A huge prehistoric bone that once belonged to either a straight-tusked elephant or an extinct mammoth has been discovered by two fossil-hunting brothers Joe and Luke Ferguson, who found a 1-metre humerus bone near Brighstone Bay on the southwest coast of the UK's Isle of Wight, the BBC reported Friday.
According to the report, the brothers sent Dr Martin Munt, curator and general manager at the Dinosaur Isle Museum in Sandown on the Isle of Wight, pictures of their discovery to identify the bone. Munt said the bone, which weighs about 25-30 kg, seemed to be either a straight-tusked elephant or a mammoth humerus, and estimated it was between 10,000 and 125,000 years old.
"Bones of both types of elephant have been found before in the gravels that cap the cliff along the Island's south-west coast.

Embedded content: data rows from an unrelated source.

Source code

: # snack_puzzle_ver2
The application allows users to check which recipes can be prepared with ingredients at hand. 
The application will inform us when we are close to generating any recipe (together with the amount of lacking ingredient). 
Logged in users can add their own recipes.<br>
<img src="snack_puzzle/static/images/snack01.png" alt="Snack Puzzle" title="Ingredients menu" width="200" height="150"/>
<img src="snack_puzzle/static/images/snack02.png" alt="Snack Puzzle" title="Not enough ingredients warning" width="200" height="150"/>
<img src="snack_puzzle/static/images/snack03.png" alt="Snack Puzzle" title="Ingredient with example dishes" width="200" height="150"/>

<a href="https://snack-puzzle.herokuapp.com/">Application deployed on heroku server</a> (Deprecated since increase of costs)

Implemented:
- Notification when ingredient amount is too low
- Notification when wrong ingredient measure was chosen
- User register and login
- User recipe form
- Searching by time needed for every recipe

It is a particularly good example, and looks to be almost complete. The preservation and location of the find makes it unique", he said. "I was very excited when I saw the pictures that Luke shared with me, owing to the rarity of the find".
The Ferguson brothers have been fossil hunting since they were kids and have built up an impressive collection, but this latest discovery is their best yet.
"It is honestly the find of a lifetime. It doesn't get better than that", he concluded.
The straight-tusked elephant is an extinct elephant species that inhabited Europe and Western Asia during the Middle and Late Pleistocene. Recovered species have achieved heights of up to 4-4.2 metres and weights of an estimated 11.3-15 tonnes.
As for mammoths, they went extinct about 4,000 years ago.